Excerpts from a dataset:

========

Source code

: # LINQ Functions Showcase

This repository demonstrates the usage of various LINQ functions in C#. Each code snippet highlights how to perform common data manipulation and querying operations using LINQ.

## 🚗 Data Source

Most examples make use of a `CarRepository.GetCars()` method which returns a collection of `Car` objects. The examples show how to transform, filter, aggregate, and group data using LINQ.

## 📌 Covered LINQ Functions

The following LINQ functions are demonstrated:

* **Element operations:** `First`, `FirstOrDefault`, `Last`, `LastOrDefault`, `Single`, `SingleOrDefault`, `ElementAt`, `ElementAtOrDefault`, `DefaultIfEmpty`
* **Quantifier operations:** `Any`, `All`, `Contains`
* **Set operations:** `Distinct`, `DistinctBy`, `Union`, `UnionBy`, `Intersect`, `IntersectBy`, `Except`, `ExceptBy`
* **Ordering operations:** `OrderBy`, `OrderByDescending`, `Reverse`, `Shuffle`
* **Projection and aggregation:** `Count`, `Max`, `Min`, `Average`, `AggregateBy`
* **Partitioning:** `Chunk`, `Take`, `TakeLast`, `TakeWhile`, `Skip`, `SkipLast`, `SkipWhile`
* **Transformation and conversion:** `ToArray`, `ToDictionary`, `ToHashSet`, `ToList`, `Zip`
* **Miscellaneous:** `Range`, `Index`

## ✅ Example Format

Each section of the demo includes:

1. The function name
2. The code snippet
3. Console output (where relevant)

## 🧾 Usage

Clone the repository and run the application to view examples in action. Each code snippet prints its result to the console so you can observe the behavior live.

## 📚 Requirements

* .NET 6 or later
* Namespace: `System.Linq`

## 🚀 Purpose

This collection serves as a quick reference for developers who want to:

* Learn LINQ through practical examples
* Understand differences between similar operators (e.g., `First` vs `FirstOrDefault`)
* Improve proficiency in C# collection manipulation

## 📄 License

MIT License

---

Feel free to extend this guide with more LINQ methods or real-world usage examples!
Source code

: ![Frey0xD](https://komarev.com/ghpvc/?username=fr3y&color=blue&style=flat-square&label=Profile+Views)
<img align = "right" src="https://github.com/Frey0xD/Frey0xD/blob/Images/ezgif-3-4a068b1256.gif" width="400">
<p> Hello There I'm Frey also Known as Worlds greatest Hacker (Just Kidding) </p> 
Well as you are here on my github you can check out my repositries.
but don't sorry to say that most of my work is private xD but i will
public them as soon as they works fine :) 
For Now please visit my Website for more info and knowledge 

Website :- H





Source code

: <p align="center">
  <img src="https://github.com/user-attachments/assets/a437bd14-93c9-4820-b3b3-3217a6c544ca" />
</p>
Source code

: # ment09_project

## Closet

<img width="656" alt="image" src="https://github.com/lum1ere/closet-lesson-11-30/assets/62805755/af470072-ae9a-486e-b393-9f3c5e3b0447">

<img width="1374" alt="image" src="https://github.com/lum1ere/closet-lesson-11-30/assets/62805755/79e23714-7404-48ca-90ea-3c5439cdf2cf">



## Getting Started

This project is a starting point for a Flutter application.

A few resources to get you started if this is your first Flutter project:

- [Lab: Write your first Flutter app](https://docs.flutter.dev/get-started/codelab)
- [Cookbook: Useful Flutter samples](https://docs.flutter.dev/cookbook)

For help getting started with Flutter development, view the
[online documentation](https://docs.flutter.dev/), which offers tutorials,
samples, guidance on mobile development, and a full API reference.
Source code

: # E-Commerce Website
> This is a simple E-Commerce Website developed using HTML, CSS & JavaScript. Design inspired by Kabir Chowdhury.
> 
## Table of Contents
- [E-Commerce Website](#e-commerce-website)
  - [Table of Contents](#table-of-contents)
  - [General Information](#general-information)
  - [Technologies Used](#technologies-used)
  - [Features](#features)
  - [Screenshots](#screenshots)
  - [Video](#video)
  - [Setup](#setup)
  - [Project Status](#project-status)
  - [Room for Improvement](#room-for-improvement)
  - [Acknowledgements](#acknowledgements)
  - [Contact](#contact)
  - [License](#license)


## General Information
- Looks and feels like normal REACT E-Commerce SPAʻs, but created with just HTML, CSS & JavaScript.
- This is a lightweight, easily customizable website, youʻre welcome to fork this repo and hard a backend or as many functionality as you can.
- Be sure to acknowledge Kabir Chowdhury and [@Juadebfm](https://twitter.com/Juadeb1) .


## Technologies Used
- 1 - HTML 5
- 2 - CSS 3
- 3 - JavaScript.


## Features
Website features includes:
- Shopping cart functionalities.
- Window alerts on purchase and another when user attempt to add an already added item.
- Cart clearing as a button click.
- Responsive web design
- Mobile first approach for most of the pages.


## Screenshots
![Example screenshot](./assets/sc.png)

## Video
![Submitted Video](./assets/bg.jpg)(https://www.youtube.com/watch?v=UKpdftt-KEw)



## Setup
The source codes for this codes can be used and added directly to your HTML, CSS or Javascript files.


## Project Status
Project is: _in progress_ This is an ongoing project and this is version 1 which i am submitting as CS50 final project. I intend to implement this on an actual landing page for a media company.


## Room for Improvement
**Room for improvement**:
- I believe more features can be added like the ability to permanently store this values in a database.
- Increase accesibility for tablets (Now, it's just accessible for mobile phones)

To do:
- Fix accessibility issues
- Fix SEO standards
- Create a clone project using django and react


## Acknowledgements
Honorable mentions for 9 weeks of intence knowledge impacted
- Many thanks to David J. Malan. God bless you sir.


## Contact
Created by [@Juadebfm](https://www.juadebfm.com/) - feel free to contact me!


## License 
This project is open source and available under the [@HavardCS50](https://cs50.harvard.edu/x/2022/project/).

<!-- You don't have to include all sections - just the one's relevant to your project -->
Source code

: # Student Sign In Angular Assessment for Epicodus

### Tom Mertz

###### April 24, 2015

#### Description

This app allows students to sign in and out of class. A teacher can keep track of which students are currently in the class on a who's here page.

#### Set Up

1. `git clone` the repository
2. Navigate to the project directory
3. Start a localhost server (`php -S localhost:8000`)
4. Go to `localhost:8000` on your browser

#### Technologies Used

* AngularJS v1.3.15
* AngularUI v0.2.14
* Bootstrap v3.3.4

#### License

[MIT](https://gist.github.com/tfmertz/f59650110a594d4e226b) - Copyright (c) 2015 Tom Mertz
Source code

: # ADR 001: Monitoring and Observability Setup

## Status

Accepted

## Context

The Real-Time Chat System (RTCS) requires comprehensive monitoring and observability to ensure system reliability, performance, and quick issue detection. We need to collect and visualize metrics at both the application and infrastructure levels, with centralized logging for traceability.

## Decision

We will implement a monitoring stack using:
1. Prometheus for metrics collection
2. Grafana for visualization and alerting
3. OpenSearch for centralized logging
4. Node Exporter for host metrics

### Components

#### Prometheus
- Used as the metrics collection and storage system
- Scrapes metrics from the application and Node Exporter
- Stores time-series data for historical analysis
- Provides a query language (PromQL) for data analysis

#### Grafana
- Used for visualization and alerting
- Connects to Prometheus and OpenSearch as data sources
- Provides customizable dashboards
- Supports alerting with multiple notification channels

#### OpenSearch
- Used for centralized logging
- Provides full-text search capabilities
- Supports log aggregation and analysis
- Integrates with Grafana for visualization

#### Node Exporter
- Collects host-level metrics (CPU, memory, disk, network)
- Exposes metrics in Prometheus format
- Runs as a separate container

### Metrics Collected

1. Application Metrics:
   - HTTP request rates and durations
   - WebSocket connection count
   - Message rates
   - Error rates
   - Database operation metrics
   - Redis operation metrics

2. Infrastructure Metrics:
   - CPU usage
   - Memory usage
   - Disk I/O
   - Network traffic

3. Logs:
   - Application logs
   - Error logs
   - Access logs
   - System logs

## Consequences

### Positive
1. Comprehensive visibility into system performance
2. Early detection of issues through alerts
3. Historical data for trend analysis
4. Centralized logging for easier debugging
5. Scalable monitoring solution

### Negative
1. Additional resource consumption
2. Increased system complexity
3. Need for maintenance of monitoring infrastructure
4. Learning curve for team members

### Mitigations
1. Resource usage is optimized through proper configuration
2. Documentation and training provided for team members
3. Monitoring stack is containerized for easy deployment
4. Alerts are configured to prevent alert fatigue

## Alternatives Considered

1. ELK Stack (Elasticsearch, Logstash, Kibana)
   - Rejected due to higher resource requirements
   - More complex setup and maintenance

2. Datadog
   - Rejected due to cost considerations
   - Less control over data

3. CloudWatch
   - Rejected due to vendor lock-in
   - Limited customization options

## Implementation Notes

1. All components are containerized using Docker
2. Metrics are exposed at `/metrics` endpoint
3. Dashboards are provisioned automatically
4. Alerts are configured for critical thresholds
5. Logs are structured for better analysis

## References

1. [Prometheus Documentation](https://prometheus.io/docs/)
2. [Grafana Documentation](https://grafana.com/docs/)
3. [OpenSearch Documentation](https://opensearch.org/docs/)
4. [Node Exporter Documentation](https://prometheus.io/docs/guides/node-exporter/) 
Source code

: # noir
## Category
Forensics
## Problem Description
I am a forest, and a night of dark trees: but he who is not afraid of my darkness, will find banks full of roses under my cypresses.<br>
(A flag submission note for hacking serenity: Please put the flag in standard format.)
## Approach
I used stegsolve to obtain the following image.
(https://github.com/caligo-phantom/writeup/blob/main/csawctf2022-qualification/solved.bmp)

========

__What is being asked__:
Wherever the string "assets" appears in a line of the records, copy that line.

__Result of this task__:
  <img src="https://github.com/user-attachments/assets/a437bd14-93c9-4820-b3b3-3217a6c544ca" />
<img width="656" alt="image" src="https://github.com/lum1ere/closet-lesson-11-30/assets/62805755/af470072-ae9a-486e-b393-9f3c5e3b0447">
<img width="1374" alt="image" src="https://github.com/lum1ere/closet-lesson-11-30/assets/62805755/79e23714-7404-48ca-90ea-3c5439cdf2cf">
![Example screenshot](./assets/sc.png)
![Submitted Video](./assets/bg.jpg)(https://www.youtube.com/watch?v=UKpdftt-KEw)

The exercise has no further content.